*Aim of the exercise*.
Among the records, how many lines contain "partial"? Only the number is needed.

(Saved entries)
*** Begin section ***

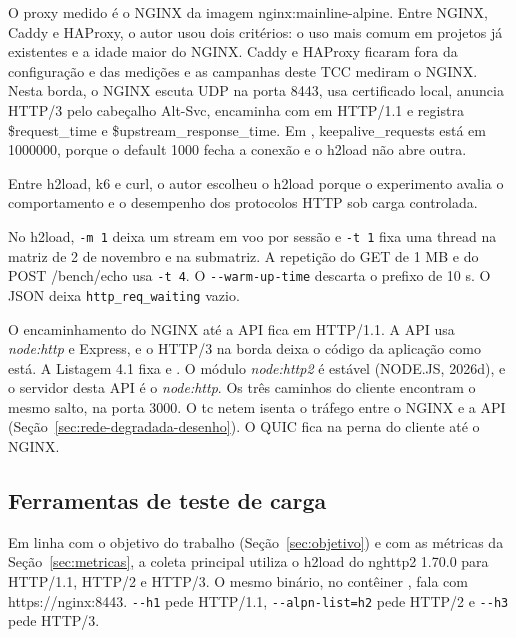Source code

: O proxy medido é o NGINX da imagem nginx:mainline-alpine. Entre NGINX, Caddy e HAProxy, o autor usou dois critérios: o uso mais comum em projetos já existentes e a idade maior do NGINX. Caddy e HAProxy ficaram fora da configuração e das medições e as campanhas deste TCC mediram o NGINX. Nesta borda, o NGINX escuta UDP na porta 8443, usa certificado local, anuncia HTTP/3 pelo cabeçalho Alt-Svc, encaminha com  em HTTP/1.1 e registra \$request\_time e \$upstream\_response\_time. Em , keepalive\_requests está em 1000000, porque o default 1000 fecha a conexão e o h2load não abre outra.

Entre h2load, k6 e curl, o autor escolheu o h2load porque o experimento avalia o comportamento e o desempenho dos protocolos HTTP sob carga controlada.

No h2load, \texttt{-m 1} deixa um stream em voo por sessão e \texttt{-t 1} fixa uma thread na matriz de 2 de novembro e na submatriz. A repetição do GET de 1 MB e do POST /bench/echo usa \texttt{-t 4}. O \texttt{-{}-warm-up-time} descarta o prefixo de 10 s. O JSON deixa \texttt{http\_req\_waiting} vazio.

O encaminhamento do NGINX até a API fica em HTTP/1.1. A API usa \textit{node:http} e Express, e o HTTP/3 na borda deixa o código da aplicação como está. A Listagem 4.1 fixa  e . O módulo \textit{node:http2} é estável (NODE.JS, 2026d), e o servidor desta API é o \textit{node:http}. Os três caminhos do cliente encontram o mesmo salto, na porta 3000. O tc netem isenta o tráfego entre o NGINX e a API (Seção~\ref{sec:rede-degradada-desenho}). O QUIC fica na perna do cliente até o NGINX.

\subsection{Ferramentas de teste de carga}

Em linha com o objetivo do trabalho (Seção~\ref{sec:objetivo}) e com as métricas da Seção~\ref{sec:metricas}, a coleta principal utiliza o h2load do nghttp2 1.70.0 para HTTP/1.1, HTTP/2 e HTTP/3. O mesmo binário, no contêiner , fala com https://nginx:8443. \texttt{-{}-h1} pede HTTP/1.1, \texttt{-{}-alpn-list=h2} pede HTTP/2 e \texttt{-{}-h3} pede HTTP/3.

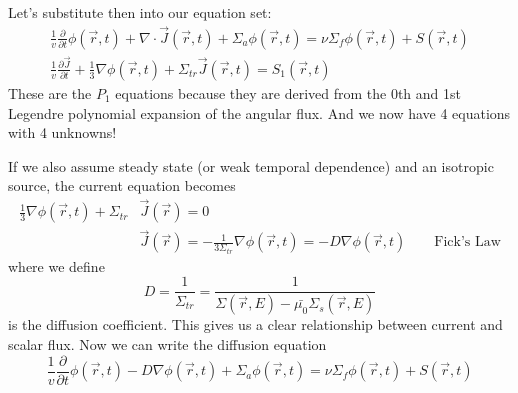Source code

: \documentclass[12pt]{article}
\newcommand{\Macro}{\ensuremath{\Sigma}}
\begin{document}
Let's substitute then into our equation set:
%
\begin{align}
\frac{1}{v}\frac{\partial}{\partial t}\phi(\vec{r}, t) + 
\nabla \cdot \vec{J}(\vec{r}, t) + 
\Sigma_a \phi(\vec{r}, t) =
\nu \Sigma_f \phi(\vec{r}, t) +
S(\vec{r}, t) \\
%
\frac{1}{v}\frac{\partial \vec{J}}{\partial t} 
+ \frac{1}{3} \nabla \phi(\vec{r}, t) +
\Sigma_{tr}  \vec{J}(\vec{r}, t) =
S_{1}(\vec{r}, t) 
\end{align}
%
These are the $P_1$ equations because they are derived from the 0th and 1st Legendre polynomial expansion of the angular flux. And we now have 4 equations with 4 unknowns!

If we also assume steady state (or weak temporal dependence) and an isotropic source, the current equation becomes
%
\begin{align}
\frac{1}{3} \nabla \phi(\vec{r}, t) +
\Sigma_{tr}  &\vec{J}(\vec{r}) = 0 \\
&\boxed{\vec{J}(\vec{r}) = -\frac{1}{3\Sigma_{tr}} \nabla \phi(\vec{r}, t) = -D\nabla \phi(\vec{r}, t) } \qquad \text{Fick's Law}
\end{align}
%
where we define 
\[D = \frac{1}{\Macro_{tr}} = \frac{1}{\Macro(\vec{r},E) - \bar{\mu_{0}}\Macro_{s}(\vec{r},E)}\] 
is the diffusion coefficient. This gives us a clear relationship between current and scalar flux. Now we can write the diffusion equation
%
\begin{equation}
\boxed{\frac{1}{v}\frac{\partial}{\partial t}\phi(\vec{r}, t) -D\nabla \phi(\vec{r}, t) + 
\Sigma_a \phi(\vec{r}, t) =
\nu \Sigma_f \phi(\vec{r}, t) +
S(\vec{r}, t)}
\end{equation}






\end{document}
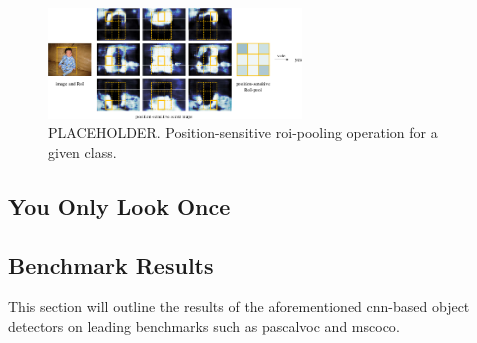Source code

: \begin{figure}[H]
  \centering
    \includegraphics[width=0.6\textwidth]{Figs/Techanal/rfcnpooling.png}
      \caption{PLACEHOLDER. Position-sensitive \gls{roi}-pooling operation for a given class.}
    \label{fig:rfcnpooling}
\end{figure}

\subsection{You Only Look Once}

\subsection{Benchmark Results}

This section will outline the results of the aforementioned \gls{cnn}-based object detectors on leading benchmarks such as \gls{pascalvoc} and \gls{mscoco}.
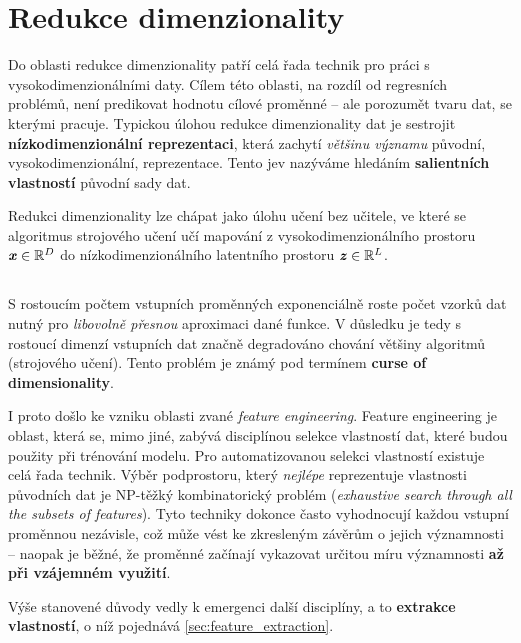 \section{Redukce dimenzionality}
\label{sec:dimensionality_reduction}

Do oblasti redukce dimenzionality patří celá řada technik pro práci s vysokodimenzionálními daty.
Cílem této oblasti, na rozdíl od regresních problémů, není predikovat hodnotu cílové proměnné – ale porozumět tvaru dat, se kterými pracuje.
Typickou úlohou redukce dimenzionality dat je sestrojit \textbf{nízkodimenzionální reprezentaci}, která zachytí \emph{většinu významu} původní, vysokodimenzionální, reprezentace.
Tento jev nazýváme hledáním \textbf{salientních vlastností} původní sady dat. \cite{Phillips2021}

Redukci dimenzionality lze chápat jako úlohu učení bez učitele, ve které se algoritmus strojového učení učí mapování z vysokodimenzionálního prostoru $\textbf{\emph{x}} \in \mathbb{R}^D$ do nízkodimenzionálního latentního prostoru $\textbf{\emph{z}} \in \mathbb{R}^L$. \cite{Murphy2022}

\subsection{}
S rostoucím počtem vstupních proměnných exponenciálně roste počet vzorků dat nutný pro \emph{libovolně přesnou} aproximaci dané funkce.
V důsledku je tedy s rostoucí dimenzí vstupních dat značně degradováno chování většiny algoritmů (strojového učení).
Tento problém je známý pod termínem \textbf{curse of dimensionality}. \cite{Bellman1957}

I proto došlo ke vzniku oblasti zvané \emph{feature engineering}.
Feature engineering je oblast, která se, mimo jiné, zabývá disciplínou selekce vlastností dat, které budou použity při trénování modelu.
Pro automatizovanou selekci vlastností existuje celá řada technik.
Výběr podprostoru, který \emph{nejlépe} reprezentuje vlastnosti původních dat je NP-těžký kombinatorický problém (\emph{exhaustive search through all the subsets of features}).
Tyto techniky dokonce často vyhodnocují každou vstupní proměnnou nezávisle, což může vést ke zkresleným závěrům o jejich významnosti – naopak je běžné, že proměnné začínají vykazovat určitou míru významnosti \textbf{až při vzájemném využití}. \cite{Stanczyk2015}

Výše stanovené důvody vedly k emergenci další disciplíny, a to \textbf{extrakce vlastností}, o níž pojednává \autoref{sec:feature_extraction}. 

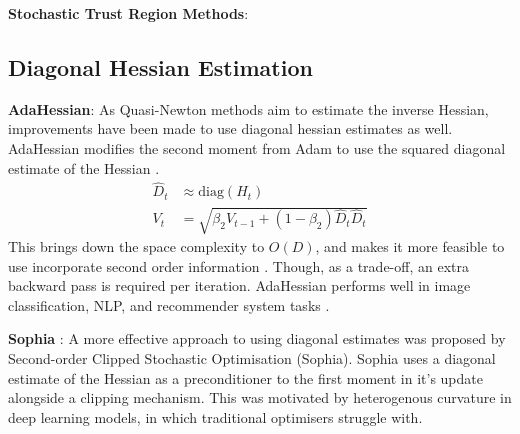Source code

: \textbf{Stochastic Trust Region Methods}: 

\subsection{Diagonal Hessian Estimation} \label{sec:diag_hessian}
\textbf{AdaHessian}: As Quasi-Newton methods aim to estimate the inverse Hessian, improvements have been made to use diagonal hessian estimates as well. AdaHessian modifies the second moment from Adam to use the squared diagonal estimate of the Hessian \citep{yao2021adahessianadaptivesecondorder}.
\begin{align}
    \hat{D}_t &\approx \text{diag}(H_t) \\
    V_t &= \sqrt{\beta_2 V_{t-1} + (1 - \beta_2) \hat{D}_t\hat{D}_t}
\end{align}
This brings down the space complexity to $O(D)$, and makes it more feasible to use incorporate second order information \citep{yao2021adahessianadaptivesecondorder}. Though, as a trade-off, an extra backward pass is required per iteration. AdaHessian performs well in image classification, NLP, and recommender system tasks \citep{yao2021adahessianadaptivesecondorder}.

\textbf{Sophia} : A more effective approach to using diagonal estimates was proposed by Second-order Clipped Stochastic Optimisation (Sophia). Sophia uses a diagonal estimate of the Hessian as a preconditioner to the first moment in it's update alongside a clipping mechanism. This was motivated by heterogenous curvature in deep learning models, in which traditional optimisers struggle with. 

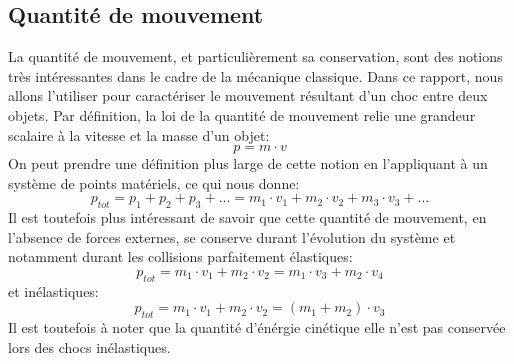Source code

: \subsection{Quantité de mouvement}
La quantité de mouvement, et particulièrement sa conservation, sont des notions très intéressantes dans le cadre de la mécanique classique. Dans ce rapport, nous allons l'utiliser pour caractériser le mouvement résultant d'un choc entre deux objets.
Par définition, la loi de la quantité de mouvement relie une grandeur scalaire à la vitesse et la masse d'un objet:
\begin{equation}
    p = m \cdot v
\end{equation}
On peut prendre une définition plus large de cette notion en l'appliquant à un système de points matériels, ce qui nous donne:
\begin{equation}
    p_{tot} = p_1 + p_2 + p_3 +... = m_1 \cdot v_1 + m_2 \cdot v_2 + m_3 \cdot v_3 +...
\end{equation}
Il est toutefois plus intéressant de savoir que cette quantité de mouvement, en l'absence de forces externes, se conserve durant l'évolution du système et notamment durant les collisions parfaitement élastiques:
\begin{equation}
    p_{tot} = m_1 \cdot v_1 + m_2 \cdot v_2 = m_1 \cdot v_3 + m_2 \cdot v_4
\end{equation}
et inélastiques:
\begin{equation}
    p_{tot} = m_1 \cdot v_1 + m_2 \cdot v_2 = (m_1 + m_2) \cdot v_3
\end{equation}
Il est toutefois à noter que la quantité d'énérgie cinétique elle n'est pas conservée lors des chocs inélastiques.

*** End section ***

*Output for this task*.
3